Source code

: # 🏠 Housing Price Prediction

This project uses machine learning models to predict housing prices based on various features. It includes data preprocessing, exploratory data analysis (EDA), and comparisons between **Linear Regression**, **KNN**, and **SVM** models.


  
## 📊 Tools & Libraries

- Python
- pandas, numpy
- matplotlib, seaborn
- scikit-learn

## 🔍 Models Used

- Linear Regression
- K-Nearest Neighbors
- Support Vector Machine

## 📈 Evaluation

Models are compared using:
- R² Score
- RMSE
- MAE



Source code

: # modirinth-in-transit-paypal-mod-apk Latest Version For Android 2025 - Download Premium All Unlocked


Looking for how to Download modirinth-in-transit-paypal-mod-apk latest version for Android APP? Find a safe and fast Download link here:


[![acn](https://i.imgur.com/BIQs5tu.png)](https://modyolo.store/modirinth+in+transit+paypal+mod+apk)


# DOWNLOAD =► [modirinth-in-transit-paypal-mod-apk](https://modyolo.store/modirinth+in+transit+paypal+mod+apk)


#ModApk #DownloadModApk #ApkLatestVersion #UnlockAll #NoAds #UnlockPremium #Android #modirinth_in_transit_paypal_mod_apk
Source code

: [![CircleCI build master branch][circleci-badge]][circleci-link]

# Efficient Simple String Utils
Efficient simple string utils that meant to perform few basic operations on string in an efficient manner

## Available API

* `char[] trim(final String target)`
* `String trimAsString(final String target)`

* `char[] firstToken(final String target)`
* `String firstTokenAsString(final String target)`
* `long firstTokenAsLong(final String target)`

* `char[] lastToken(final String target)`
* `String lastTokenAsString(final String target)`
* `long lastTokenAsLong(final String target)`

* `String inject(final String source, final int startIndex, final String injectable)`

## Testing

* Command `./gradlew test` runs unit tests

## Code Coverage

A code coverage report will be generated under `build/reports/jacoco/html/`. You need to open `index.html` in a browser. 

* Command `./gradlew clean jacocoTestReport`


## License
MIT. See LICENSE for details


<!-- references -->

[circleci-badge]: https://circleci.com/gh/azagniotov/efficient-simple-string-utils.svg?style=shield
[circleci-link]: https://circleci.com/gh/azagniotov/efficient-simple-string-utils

==

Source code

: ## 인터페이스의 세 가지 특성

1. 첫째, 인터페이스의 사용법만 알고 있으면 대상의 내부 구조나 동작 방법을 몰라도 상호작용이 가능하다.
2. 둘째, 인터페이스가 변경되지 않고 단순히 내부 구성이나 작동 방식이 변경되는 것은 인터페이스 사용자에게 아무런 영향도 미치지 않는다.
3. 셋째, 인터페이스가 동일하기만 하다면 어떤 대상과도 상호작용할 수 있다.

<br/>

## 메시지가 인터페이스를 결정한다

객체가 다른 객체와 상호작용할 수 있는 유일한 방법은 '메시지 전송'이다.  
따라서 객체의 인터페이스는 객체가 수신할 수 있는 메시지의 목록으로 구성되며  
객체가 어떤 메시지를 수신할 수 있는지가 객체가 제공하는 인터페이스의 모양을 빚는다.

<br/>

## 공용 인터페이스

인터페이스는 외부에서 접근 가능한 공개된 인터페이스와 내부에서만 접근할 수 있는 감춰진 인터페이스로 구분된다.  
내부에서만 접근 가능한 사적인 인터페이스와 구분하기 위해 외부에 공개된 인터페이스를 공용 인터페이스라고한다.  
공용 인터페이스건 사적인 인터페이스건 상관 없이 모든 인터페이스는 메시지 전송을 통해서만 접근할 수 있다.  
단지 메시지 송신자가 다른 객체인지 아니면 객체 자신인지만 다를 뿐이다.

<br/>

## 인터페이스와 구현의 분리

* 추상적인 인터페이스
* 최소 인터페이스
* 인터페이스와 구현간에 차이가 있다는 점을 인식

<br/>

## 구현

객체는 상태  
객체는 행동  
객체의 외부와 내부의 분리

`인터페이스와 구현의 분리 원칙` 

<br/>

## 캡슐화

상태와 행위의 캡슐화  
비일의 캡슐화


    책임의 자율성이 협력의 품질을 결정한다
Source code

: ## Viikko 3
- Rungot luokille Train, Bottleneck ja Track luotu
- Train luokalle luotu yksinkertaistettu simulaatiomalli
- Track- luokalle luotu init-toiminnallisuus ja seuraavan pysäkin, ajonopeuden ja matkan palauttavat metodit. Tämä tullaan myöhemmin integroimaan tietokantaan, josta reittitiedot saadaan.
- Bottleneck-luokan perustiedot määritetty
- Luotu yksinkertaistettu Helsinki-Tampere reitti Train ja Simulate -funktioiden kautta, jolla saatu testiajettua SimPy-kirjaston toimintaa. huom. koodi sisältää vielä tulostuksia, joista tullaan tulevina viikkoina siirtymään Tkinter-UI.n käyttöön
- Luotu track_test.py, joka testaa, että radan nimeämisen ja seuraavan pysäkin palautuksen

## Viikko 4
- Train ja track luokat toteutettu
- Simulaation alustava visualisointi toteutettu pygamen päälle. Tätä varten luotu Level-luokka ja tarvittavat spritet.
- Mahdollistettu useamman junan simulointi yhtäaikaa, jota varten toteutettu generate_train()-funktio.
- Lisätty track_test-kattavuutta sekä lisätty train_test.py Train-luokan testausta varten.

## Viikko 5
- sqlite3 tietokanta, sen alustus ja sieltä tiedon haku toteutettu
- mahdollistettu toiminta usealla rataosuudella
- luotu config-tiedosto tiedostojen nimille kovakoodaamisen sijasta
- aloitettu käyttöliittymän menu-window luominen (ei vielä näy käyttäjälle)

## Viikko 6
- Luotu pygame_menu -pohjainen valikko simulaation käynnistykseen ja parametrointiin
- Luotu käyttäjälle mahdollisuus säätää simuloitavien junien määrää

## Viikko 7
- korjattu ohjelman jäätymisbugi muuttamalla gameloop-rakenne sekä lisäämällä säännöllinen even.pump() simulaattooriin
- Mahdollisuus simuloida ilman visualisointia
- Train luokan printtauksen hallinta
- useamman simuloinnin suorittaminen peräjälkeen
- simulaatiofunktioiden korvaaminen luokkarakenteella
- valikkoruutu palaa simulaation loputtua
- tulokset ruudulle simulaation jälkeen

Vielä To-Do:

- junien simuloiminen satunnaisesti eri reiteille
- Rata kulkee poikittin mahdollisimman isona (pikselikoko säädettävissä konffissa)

--

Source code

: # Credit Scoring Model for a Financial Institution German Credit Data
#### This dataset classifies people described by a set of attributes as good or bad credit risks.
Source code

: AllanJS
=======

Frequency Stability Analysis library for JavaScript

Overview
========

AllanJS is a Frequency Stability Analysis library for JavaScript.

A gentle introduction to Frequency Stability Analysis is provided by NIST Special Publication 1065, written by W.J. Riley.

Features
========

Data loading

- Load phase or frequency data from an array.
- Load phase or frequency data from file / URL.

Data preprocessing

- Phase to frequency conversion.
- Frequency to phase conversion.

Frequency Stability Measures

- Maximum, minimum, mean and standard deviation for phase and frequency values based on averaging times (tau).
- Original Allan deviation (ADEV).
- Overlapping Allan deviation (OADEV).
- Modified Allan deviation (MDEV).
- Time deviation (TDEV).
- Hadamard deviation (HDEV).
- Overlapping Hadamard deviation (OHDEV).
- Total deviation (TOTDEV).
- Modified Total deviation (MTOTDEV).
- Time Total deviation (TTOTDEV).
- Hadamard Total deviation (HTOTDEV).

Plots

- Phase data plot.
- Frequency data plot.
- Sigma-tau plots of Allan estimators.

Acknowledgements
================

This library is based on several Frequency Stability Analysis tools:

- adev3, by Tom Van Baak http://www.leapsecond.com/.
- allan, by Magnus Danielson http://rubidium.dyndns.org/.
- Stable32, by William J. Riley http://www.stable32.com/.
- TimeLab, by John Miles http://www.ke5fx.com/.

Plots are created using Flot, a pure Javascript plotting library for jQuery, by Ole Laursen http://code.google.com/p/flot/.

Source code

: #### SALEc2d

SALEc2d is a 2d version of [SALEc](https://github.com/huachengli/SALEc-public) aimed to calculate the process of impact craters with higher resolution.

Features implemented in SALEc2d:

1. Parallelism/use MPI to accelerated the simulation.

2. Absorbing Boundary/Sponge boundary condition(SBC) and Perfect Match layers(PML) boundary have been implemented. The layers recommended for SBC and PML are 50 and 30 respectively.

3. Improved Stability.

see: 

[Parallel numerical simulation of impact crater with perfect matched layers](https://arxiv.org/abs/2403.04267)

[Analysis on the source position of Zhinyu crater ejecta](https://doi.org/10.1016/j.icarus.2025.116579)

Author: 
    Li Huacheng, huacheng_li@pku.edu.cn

◆ WHAT THE TASK ASKS ◆
Going down the listing above, begin printing at the line with "- Hadamard Total deviation (HTOTDEV)." and finish with the line with "Li Huacheng, huacheng_li@pku.edu.cn", exactly as they appear.

◆ TASK RESULT ◆
- Hadamard Total deviation (HTOTDEV).

Plots

- Phase data plot.
- Frequency data plot.
- Sigma-tau plots of Allan estimators.

Acknowledgements
================

This library is based on several Frequency Stability Analysis tools:

- adev3, by Tom Van Baak http://www.leapsecond.com/.
- allan, by Magnus Danielson http://rubidium.dyndns.org/.
- Stable32, by William J. Riley http://www.stable32.com/.
- TimeLab, by John Miles http://www.ke5fx.com/.

Plots are created using Flot, a pure Javascript plotting library for jQuery, by Ole Laursen http://code.google.com/p/flot/.

Source code

: #### SALEc2d

SALEc2d is a 2d version of [SALEc](https://github.com/huachengli/SALEc-public) aimed to calculate the process of impact craters with higher resolution.

Features implemented in SALEc2d:

1. Parallelism/use MPI to accelerated the simulation.

2. Absorbing Boundary/Sponge boundary condition(SBC) and Perfect Match layers(PML) boundary have been implemented. The layers recommended for SBC and PML are 50 and 30 respectively.

3. Improved Stability.

see: 

[Parallel numerical simulation of impact crater with perfect matched layers](https://arxiv.org/abs/2403.04267)

[Analysis on the source position of Zhinyu crater ejecta](https://doi.org/10.1016/j.icarus.2025.116579)

Author: 
    Li Huacheng, huacheng_li@pku.edu.cn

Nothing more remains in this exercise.